Pangkalan Bun, Nusaborneo.com – Seorang warga Kelurahan Mnedawai Seberang, Kabupaten Kotawaringin Barat, Kalimantan Tengah, tiba tiba di serang buaya di aliran sungai Arut Kecamatan Arut Selatan, sekitar pukul 11.00 wib, Sabtu (25/11/2023).
Mendapat Informasi tersebut, Tim Sar Gabungan, baik dari BPBD, Basarnas, Tni, Polri, PMI, Relawan Kemanusia dibantu warga sekitar berupaya melakukan pencarian terhadap korban.

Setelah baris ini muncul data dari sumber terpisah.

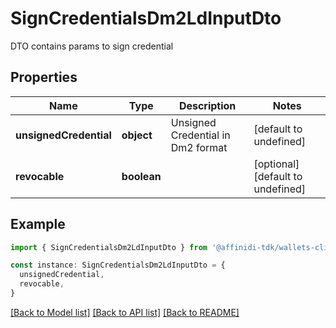 # SignCredentialsDm2LdInputDto

DTO contains params to sign credential

## Properties

| Name                   | Type        | Description                       | Notes                             |
| ---------------------- | ----------- | --------------------------------- | --------------------------------- |
| **unsignedCredential** | **object**  | Unsigned Credential in Dm2 format | [default to undefined]            |
| **revocable**          | **boolean** |                                   | [optional] [default to undefined] |

## Example

```typescript
import { SignCredentialsDm2LdInputDto } from '@affinidi-tdk/wallets-client'

const instance: SignCredentialsDm2LdInputDto = {
  unsignedCredential,
  revocable,
}
```

[[Back to Model list]](../README.md#documentation-for-models) [[Back to API list]](../README.md#documentation-for-api-endpoints) [[Back to README]](../README.md)
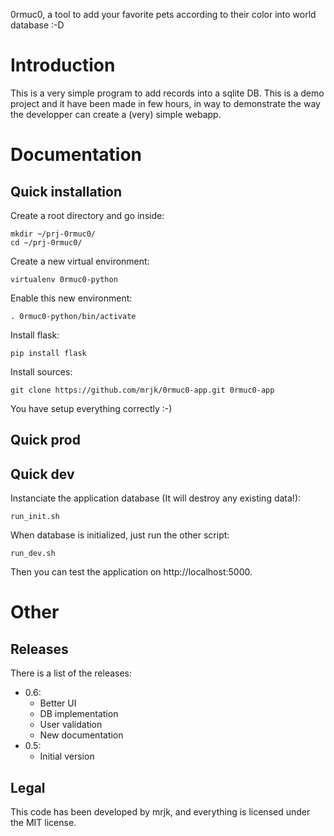 
0rmuc0, a tool to add your favorite pets according to their color into world database :-D

# Introduction
This is a very simple program to add records into a sqlite DB. This is a demo project and it have been made in few hours, in way to demonstrate the way the developper can create a (very) simple webapp.


# Documentation

## Quick installation
Create a root directory and go inside:
```
mkdir ~/prj-0rmuc0/
cd ~/prj-0rmuc0/
```
Create a new virtual environment:
```
virtualenv 0rmuc0-python
```
Enable this new environment:
```
. 0rmuc0-python/bin/activate
```
Install flask:
```
pip install flask
```

Install sources:
```
git clone https://github.com/mrjk/0rmuc0-app.git 0rmuc0-app
```
You have setup everything correctly :-)

## Quick prod


## Quick dev
Instanciate the application database (It will destroy any existing data!):
```
run_init.sh
```
When database is initialized, just run the other script:
```
run_dev.sh
```
Then you can test the application on http://localhost:5000.

# Other

## Releases
There is a list of the releases:

 - 0.6:
	 - Better UI
	 - DB implementation
	 - User validation
	 - New documentation
 - 0.5:
	 - Initial version
	
## Legal
This code has been developed by mrjk, and everything is licensed under the MIT license.
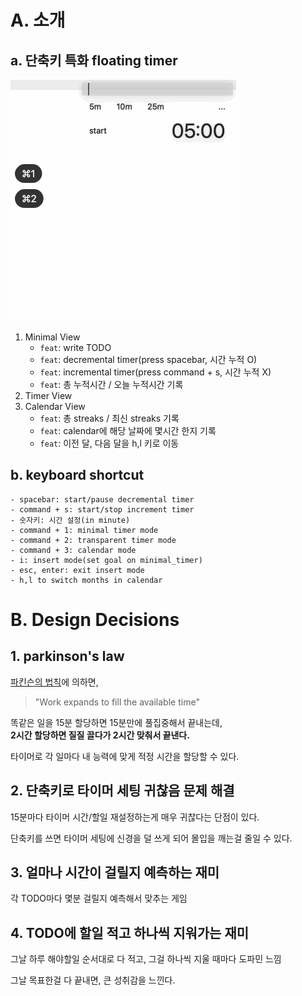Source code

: # A. 소개

## a. 단축키 특화 floating timer
![](images/minimal_timer_demo.gif)

1. Minimal View
	- `feat`: write TODO
	- `feat`: decremental timer(press spacebar, 시간 누적 O)
	- `feat`: incremental timer(press command + s, 시간 누적 X)
	- `feat`: 총 누적시간 / 오늘 누적시간 기록
2. Timer View
3. Calendar View
	- `feat`: 총 streaks / 최신 streaks 기록
	- `feat`: calendar에 해당 날짜에 몇시간 한지 기록
	- `feat`: 이전 달, 다음 달을 h,l 키로 이동


## b. keyboard shortcut

```
- spacebar: start/pause decremental timer
- command + s: start/stop increment timer
- 숫자키: 시간 설정(in minute)
- command + 1: minimal timer mode
- command + 2: transparent timer mode
- command + 3: calendar mode
- i: insert mode(set goal on minimal_timer)
- esc, enter: exit insert mode
- h,l to switch months in calendar
```

# B. Design Decisions

## 1. parkinson's law

[파킨슨의 법칙](https://en.wikipedia.org/wiki/Parkinson%27s_law)에 의하면,

> "Work expands to fill the available time"

똑같은 일을 15분 할당하면 15분만에 풀집중해서 끝내는데,\
**2시간 할당하면 질질 끌다가 2시간 맞춰서 끝낸다.**

타이머로 각 일마다 내 능력에 맞게 적정 시간을 할당할 수 있다.



## 2. 단축키로 타이머 세팅 귀찮음 문제 해결
15분마다 타이머 시간/할일 재설정하는게 매우 귀찮다는 단점이 있다.

단축키를 쓰면 타이머 세팅에 신경을 덜 쓰게 되어 몰입을 깨는걸 줄일 수 있다.


## 3. 얼마나 시간이 걸릴지 예측하는 재미
각 TODO마다 몇분 걸릴지 예측해서 맞추는 게임


## 4. TODO에 할일 적고 하나씩 지워가는 재미
그날 하루 해야할일 순서대로 다 적고, 그걸 하나씩 지울 때마다 도파민 느낌

그날 목표한걸 다 끝내면, 큰 성취감을 느낀다.
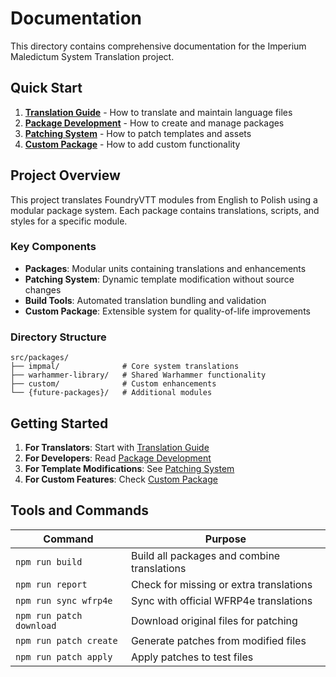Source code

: # Documentation

This directory contains comprehensive documentation for the Imperium Maledictum System Translation project.

## Quick Start

1. **[Translation Guide](translation-guide.md)** - How to translate and maintain language files
2. **[Package Development](package-development.md)** - How to create and manage packages
3. **[Patching System](patching-system.md)** - How to patch templates and assets
4. **[Custom Package](custom-package.md)** - How to add custom functionality

## Project Overview

This project translates FoundryVTT modules from English to Polish using a modular package system. Each package contains translations, scripts, and styles for a specific module.

### Key Components

- **Packages**: Modular units containing translations and enhancements
- **Patching System**: Dynamic template modification without source changes
- **Build Tools**: Automated translation bundling and validation
- **Custom Package**: Extensible system for quality-of-life improvements

### Directory Structure

```
src/packages/
├── impmal/              # Core system translations
├── warhammer-library/   # Shared Warhammer functionality
├── custom/              # Custom enhancements
└── {future-packages}/   # Additional modules
```

## Getting Started

1. **For Translators**: Start with [Translation Guide](translation-guide.md)
2. **For Developers**: Read [Package Development](package-development.md)
3. **For Template Modifications**: See [Patching System](patching-system.md)
4. **For Custom Features**: Check [Custom Package](custom-package.md)

## Tools and Commands

| Command | Purpose |
|---------|---------|
| `npm run build` | Build all packages and combine translations |
| `npm run report` | Check for missing or extra translations |
| `npm run sync wfrp4e` | Sync with official WFRP4e translations |
| `npm run patch download` | Download original files for patching |
| `npm run patch create` | Generate patches from modified files |
| `npm run patch apply` | Apply patches to test files |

Tim Sar Gabungan bergerak menuju lokasi kejadian. Berdasarkan informasi yang dihimpun dilapangan Korban Bernama Habil, berusia 10 tahun beralamat di Mendawai Seberang Kecamatan Aurt Selatan
Pada saat kejadian Habil yang merupakan siswa kelas 4 SDN Mendawai Seberang beserta temannya sedang asik mandi di Sungai Arut, namun tiba-tiba ada buaya dan langsung menerkam Habil. “Habil sempat meminta tolong, namun ketika temannya mau menolong, tapi sudah tenggelam.” Ungkap Irjanur keluarga korban.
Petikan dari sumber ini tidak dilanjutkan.